Looking at relational art, Bourriaurd asks that we not look at the work as “forms” but as “formations,” for the reason that “relational art” is activated by the viewer’s relation with the art, artists, and environment. 

I agree with Bourriand in that art is/has always been a place of encounter for the viewer. In present-day, the object seems to have been removed from that “encounter” and what is focused on in relational art is the encounter, finding a different “game” for that encounter. 

Key Quotes:

“Nowadays, modernity extends into the practice of cultural do-it-yourself and recycling, into the invention of the everyday and the development of time lived, which are not objects less deserving of attention and examination than Messianistic utopias and the formal “novelties” that typified modernity yesterday.” (Pg. 14)

“The possibility of relational art (an art taking as its theoretical horizon the realm of human interactions and its social context, rather than the assertion of an independent and private symbolic space)…” (Pg. 14)

“I see and perceive, I comment, and I evolve in a unique space and time. Art is the place that produces a specific sociability.” (Pg. 16)

“This interstice term was used by Karl Marx to describe trading communities that elude the capitalist economic context by being removed from the law of profit: barter, merchandising, autarkic types of production, etc. This interstice is a space in human relations which fits more or less harmoniously and openly into the overall system, but suggests other trading possibilities that that is in effect with in this system. This is the precise nature of the contemporary art exhibition in the arena of representational commerce: it creates free areas, and time spans whose rhythm contracts with those structuring everyday life, and it encourages an inter-human commerce that differs from the “communication zones” that are imposed upon us.” (Pg. 16)

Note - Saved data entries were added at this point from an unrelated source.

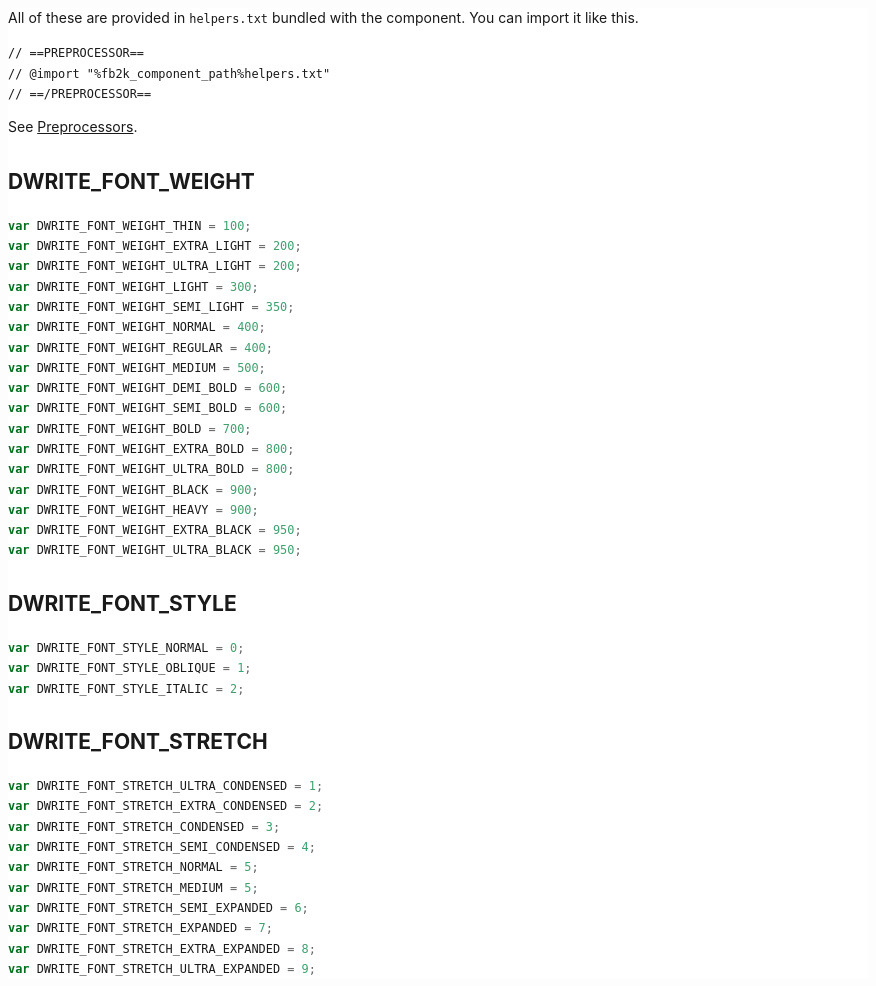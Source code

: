 All of these are provided in `helpers.txt` bundled with the component. You
can import it like this.

```
// ==PREPROCESSOR==
// @import "%fb2k_component_path%helpers.txt"
// ==/PREPROCESSOR==
```

See [Preprocessors](../preprocessors.md).

## DWRITE_FONT_WEIGHT
```js
var DWRITE_FONT_WEIGHT_THIN = 100;
var DWRITE_FONT_WEIGHT_EXTRA_LIGHT = 200;
var DWRITE_FONT_WEIGHT_ULTRA_LIGHT = 200;
var DWRITE_FONT_WEIGHT_LIGHT = 300;
var DWRITE_FONT_WEIGHT_SEMI_LIGHT = 350;
var DWRITE_FONT_WEIGHT_NORMAL = 400;
var DWRITE_FONT_WEIGHT_REGULAR = 400;
var DWRITE_FONT_WEIGHT_MEDIUM = 500;
var DWRITE_FONT_WEIGHT_DEMI_BOLD = 600;
var DWRITE_FONT_WEIGHT_SEMI_BOLD = 600;
var DWRITE_FONT_WEIGHT_BOLD = 700;
var DWRITE_FONT_WEIGHT_EXTRA_BOLD = 800;
var DWRITE_FONT_WEIGHT_ULTRA_BOLD = 800;
var DWRITE_FONT_WEIGHT_BLACK = 900;
var DWRITE_FONT_WEIGHT_HEAVY = 900;
var DWRITE_FONT_WEIGHT_EXTRA_BLACK = 950;
var DWRITE_FONT_WEIGHT_ULTRA_BLACK = 950;
```

## DWRITE_FONT_STYLE
```js
var DWRITE_FONT_STYLE_NORMAL = 0;
var DWRITE_FONT_STYLE_OBLIQUE = 1;
var DWRITE_FONT_STYLE_ITALIC = 2;
```

## DWRITE_FONT_STRETCH
```js
var DWRITE_FONT_STRETCH_ULTRA_CONDENSED = 1;
var DWRITE_FONT_STRETCH_EXTRA_CONDENSED = 2;
var DWRITE_FONT_STRETCH_CONDENSED = 3;
var DWRITE_FONT_STRETCH_SEMI_CONDENSED = 4;
var DWRITE_FONT_STRETCH_NORMAL = 5;
var DWRITE_FONT_STRETCH_MEDIUM = 5;
var DWRITE_FONT_STRETCH_SEMI_EXPANDED = 6;
var DWRITE_FONT_STRETCH_EXPANDED = 7;
var DWRITE_FONT_STRETCH_EXTRA_EXPANDED = 8;
var DWRITE_FONT_STRETCH_ULTRA_EXPANDED = 9;
```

“The essence of humankind is purely trans-individual, made up of bonds that link individuals together in social forms which are invariably historical (Mark: the human essence is the set of social relations).” (Pg. 18)
“A new game is announced as soon as the social setting radically changes, without the meaning of the game itself being challenged.” (Pg. 19)

“The contemporary artwork’s form is spreading out from its material form: it is a linking element, a principle of dynamic agglutination. An artwork is a dot on a line.” (Pg. 21)

“In observing contemporary practices, we ought to talk of “formations” rather than “forms”. (Pg. 21)

List of facts/stats discussed in this reading:

Gabriel Orozco, Crazy Tourist, 1991

Gabriel Orozco, Hamoc en la moma, 1993

Jens Haaning, Turkish Jokes, 1994.

Questions from the reading?

Has the issue of commodity been a defining factor in the evolution of “relational aesthetics”?

I think it’s interesting to think “relational art” is art, has always been art, etc. Do you think art is going to circle back around to objectivity or commodifiable objects?

Does this present two art markets, completely separate of one another, if not, where might they intersect? How?